### Data to process

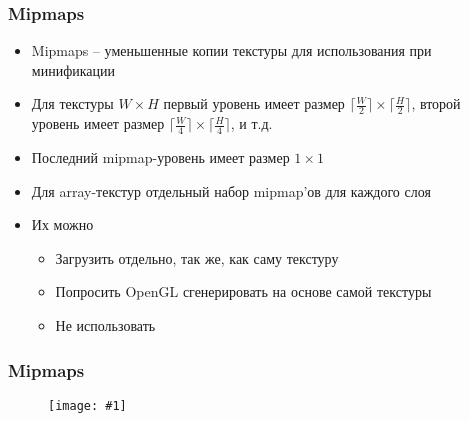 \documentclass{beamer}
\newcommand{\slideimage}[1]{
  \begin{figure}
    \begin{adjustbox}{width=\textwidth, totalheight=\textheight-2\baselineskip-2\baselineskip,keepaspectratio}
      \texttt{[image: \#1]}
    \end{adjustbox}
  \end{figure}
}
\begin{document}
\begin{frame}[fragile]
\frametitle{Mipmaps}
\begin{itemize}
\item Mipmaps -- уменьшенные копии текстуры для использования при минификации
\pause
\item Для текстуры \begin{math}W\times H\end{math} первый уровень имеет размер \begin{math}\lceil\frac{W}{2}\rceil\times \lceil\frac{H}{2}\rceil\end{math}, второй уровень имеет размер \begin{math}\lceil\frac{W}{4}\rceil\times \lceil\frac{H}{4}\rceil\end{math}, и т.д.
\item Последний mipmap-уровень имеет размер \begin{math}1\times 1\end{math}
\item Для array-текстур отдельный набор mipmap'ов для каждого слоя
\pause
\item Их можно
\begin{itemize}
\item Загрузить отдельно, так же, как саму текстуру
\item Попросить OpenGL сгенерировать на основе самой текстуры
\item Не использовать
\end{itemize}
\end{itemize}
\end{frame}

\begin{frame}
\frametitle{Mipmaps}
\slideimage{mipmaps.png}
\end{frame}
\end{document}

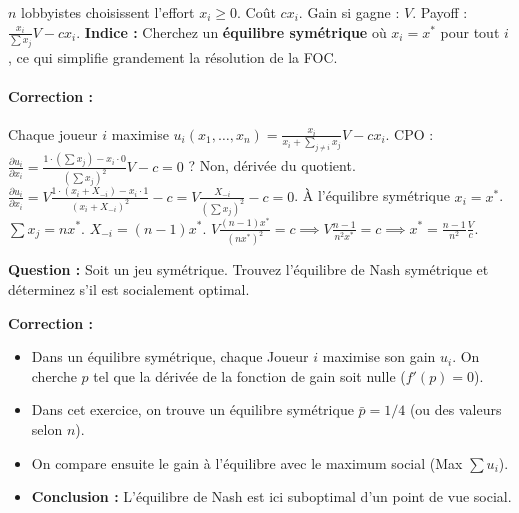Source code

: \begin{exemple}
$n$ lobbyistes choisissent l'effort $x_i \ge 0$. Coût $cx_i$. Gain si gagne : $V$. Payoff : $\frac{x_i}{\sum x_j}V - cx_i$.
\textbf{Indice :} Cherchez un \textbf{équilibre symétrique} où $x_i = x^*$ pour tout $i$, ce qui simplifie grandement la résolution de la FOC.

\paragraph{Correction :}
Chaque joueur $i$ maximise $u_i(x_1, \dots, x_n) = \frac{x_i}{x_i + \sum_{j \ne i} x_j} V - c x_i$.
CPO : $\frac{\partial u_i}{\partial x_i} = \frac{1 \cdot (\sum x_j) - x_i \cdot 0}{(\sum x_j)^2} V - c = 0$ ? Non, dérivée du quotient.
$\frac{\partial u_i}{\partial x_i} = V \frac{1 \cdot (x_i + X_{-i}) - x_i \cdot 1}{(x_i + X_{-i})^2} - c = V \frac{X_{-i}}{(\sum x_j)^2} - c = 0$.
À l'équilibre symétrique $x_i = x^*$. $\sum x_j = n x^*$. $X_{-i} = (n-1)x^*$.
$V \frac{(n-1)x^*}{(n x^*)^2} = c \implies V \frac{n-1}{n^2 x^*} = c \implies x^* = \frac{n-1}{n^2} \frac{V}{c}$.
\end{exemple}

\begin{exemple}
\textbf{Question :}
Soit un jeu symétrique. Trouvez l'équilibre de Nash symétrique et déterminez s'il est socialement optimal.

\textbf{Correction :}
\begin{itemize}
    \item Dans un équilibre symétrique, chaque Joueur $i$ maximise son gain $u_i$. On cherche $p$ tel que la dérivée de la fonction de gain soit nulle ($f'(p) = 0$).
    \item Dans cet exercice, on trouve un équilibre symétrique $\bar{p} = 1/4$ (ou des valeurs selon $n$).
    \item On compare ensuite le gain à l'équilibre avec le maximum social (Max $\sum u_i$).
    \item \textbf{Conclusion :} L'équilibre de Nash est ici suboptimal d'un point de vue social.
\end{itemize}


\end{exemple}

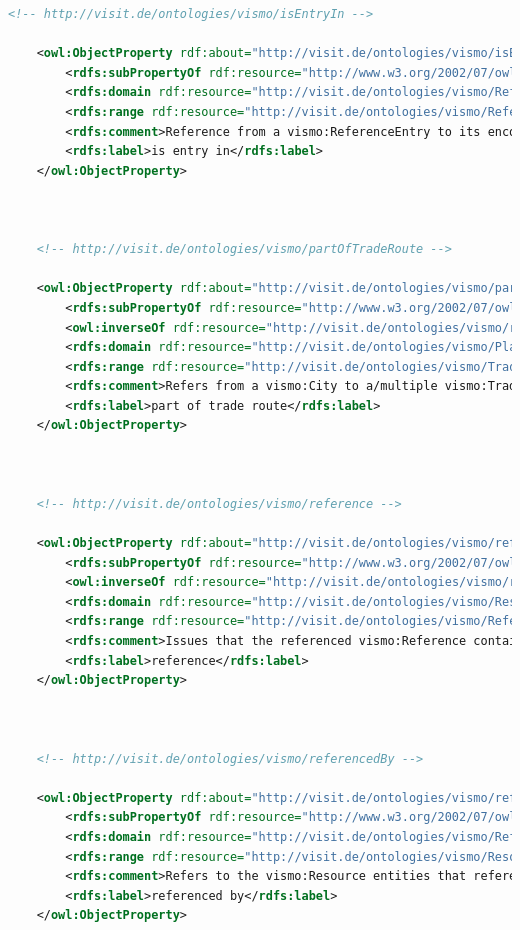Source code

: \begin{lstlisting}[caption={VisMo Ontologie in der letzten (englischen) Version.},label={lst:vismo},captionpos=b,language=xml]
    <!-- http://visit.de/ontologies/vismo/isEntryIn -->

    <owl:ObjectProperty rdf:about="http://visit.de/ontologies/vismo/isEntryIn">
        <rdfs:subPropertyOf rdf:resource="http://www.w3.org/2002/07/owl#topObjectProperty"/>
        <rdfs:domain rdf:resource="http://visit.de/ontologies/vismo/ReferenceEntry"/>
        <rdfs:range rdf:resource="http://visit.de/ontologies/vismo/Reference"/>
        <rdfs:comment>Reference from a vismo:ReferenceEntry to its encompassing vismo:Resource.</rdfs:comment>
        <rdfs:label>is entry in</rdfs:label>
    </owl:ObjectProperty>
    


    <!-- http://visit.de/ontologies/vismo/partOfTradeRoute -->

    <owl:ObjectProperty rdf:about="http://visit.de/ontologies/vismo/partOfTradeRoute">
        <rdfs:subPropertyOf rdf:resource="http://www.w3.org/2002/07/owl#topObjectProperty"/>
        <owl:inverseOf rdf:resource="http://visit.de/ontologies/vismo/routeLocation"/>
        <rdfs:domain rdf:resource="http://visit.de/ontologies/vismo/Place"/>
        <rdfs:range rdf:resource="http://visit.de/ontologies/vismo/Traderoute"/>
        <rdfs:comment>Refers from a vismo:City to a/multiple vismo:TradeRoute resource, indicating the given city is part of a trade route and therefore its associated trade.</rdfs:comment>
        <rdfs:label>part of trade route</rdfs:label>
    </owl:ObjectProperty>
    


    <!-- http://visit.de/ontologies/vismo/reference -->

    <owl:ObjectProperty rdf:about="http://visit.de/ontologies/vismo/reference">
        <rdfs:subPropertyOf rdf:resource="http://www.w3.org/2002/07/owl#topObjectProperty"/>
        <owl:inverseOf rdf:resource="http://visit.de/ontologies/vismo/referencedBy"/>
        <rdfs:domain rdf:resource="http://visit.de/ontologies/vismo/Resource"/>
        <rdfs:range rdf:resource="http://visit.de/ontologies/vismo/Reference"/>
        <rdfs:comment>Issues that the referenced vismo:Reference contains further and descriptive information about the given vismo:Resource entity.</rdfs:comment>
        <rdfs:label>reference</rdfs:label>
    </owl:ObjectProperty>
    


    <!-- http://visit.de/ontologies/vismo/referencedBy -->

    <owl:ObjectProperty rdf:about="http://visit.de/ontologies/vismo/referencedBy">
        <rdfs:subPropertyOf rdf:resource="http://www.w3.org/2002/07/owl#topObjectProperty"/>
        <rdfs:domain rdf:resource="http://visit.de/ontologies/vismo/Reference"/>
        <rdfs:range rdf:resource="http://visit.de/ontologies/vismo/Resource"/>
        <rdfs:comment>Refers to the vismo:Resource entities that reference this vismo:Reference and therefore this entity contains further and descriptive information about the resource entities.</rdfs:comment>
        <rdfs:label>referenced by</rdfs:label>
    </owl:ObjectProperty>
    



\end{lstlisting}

######

Task instructions –
Show every line in the records above that contains the word "math".

Response to the exercise –
\item Для текстуры \begin{math}W\times H\end{math} первый уровень имеет размер \begin{math}\lceil\frac{W}{2}\rceil\times \lceil\frac{H}{2}\rceil\end{math}, второй уровень имеет размер \begin{math}\lceil\frac{W}{4}\rceil\times \lceil\frac{H}{4}\rceil\end{math}, и т.д.
\item Последний mipmap-уровень имеет размер \begin{math}1\times 1\end{math}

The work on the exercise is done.